## WORK TASK
Tell how many lines below include the word "nestjs". Only the number should appear.
INFORMATION START
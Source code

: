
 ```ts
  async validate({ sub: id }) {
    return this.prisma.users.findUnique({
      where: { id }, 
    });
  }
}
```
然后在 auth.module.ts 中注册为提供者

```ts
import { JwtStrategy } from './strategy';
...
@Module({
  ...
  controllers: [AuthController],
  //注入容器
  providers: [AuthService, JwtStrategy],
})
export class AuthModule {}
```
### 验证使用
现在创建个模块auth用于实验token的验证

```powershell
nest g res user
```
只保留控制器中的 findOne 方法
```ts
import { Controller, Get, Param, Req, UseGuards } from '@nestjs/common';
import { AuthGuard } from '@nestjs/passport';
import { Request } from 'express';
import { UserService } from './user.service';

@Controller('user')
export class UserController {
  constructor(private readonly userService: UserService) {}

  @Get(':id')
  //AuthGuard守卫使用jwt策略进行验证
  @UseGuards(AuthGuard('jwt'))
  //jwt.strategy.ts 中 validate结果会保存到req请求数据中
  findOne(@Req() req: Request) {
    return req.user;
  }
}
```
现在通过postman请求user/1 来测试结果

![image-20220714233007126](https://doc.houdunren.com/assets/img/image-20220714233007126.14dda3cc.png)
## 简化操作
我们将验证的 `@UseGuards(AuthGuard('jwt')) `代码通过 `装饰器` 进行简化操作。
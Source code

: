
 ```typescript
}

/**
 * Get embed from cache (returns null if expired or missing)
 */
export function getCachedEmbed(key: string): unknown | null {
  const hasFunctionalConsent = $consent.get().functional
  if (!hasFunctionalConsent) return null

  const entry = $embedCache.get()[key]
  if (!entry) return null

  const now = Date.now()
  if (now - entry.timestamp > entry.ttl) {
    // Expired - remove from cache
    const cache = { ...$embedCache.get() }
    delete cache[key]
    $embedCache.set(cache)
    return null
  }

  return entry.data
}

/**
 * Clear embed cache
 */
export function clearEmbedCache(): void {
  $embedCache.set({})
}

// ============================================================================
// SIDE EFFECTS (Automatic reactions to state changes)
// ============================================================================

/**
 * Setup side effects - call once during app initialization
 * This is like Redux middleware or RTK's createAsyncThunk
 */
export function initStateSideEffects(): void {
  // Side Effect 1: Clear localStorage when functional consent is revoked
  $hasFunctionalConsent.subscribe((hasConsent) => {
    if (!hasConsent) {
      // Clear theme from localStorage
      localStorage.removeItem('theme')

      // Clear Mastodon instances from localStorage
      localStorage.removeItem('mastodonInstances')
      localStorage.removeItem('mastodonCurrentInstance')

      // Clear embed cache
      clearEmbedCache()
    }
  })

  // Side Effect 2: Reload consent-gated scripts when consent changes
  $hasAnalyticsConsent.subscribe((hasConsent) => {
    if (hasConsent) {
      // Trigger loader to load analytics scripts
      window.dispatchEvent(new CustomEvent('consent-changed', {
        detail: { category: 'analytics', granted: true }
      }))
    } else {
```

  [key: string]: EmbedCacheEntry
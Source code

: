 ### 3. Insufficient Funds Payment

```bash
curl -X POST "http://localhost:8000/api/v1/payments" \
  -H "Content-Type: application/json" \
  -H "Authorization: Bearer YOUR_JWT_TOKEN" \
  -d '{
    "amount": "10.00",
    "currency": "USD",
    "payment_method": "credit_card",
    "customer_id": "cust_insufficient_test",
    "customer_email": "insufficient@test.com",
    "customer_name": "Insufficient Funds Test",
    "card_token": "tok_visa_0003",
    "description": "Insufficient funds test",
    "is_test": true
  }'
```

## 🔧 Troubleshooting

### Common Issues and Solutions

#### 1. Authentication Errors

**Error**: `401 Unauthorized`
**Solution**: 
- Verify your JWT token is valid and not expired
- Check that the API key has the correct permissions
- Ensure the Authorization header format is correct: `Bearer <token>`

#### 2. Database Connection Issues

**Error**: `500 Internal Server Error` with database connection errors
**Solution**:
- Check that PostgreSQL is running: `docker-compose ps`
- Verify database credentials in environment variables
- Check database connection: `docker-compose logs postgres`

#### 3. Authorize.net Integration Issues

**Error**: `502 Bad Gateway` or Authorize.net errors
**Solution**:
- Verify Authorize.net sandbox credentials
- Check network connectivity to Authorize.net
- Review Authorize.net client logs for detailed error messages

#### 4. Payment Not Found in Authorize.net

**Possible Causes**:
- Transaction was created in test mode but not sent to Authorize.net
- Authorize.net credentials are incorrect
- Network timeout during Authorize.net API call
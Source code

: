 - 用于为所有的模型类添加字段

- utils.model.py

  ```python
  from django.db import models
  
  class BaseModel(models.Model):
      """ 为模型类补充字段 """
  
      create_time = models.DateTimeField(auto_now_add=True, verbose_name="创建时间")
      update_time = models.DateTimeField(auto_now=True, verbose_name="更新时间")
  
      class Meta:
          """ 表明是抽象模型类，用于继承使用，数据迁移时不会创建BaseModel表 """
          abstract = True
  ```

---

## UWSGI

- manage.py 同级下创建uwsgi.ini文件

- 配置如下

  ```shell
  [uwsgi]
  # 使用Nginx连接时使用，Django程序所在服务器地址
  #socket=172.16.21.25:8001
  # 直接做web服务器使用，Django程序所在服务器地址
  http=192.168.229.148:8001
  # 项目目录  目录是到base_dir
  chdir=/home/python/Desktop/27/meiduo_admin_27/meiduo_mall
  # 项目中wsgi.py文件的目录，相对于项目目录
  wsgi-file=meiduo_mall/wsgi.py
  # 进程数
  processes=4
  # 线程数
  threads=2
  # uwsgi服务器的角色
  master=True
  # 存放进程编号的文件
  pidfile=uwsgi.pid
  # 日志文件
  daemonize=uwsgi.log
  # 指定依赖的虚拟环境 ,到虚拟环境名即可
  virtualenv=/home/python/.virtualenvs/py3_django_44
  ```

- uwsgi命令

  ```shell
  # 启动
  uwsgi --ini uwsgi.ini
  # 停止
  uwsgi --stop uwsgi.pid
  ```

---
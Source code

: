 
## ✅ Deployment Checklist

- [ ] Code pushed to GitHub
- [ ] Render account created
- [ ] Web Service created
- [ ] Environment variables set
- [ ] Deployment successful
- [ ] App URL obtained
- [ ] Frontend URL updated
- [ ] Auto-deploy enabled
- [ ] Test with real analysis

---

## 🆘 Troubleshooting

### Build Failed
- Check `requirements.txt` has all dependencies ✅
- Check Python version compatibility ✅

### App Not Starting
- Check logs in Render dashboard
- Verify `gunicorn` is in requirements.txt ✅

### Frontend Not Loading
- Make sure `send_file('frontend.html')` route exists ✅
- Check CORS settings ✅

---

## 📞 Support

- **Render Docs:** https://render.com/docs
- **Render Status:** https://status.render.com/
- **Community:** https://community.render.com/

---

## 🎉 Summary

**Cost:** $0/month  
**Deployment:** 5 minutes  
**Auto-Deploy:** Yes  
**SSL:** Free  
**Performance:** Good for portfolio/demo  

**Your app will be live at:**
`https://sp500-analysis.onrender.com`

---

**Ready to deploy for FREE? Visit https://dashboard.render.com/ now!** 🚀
INFORMATION END
## TASK ANSWER
2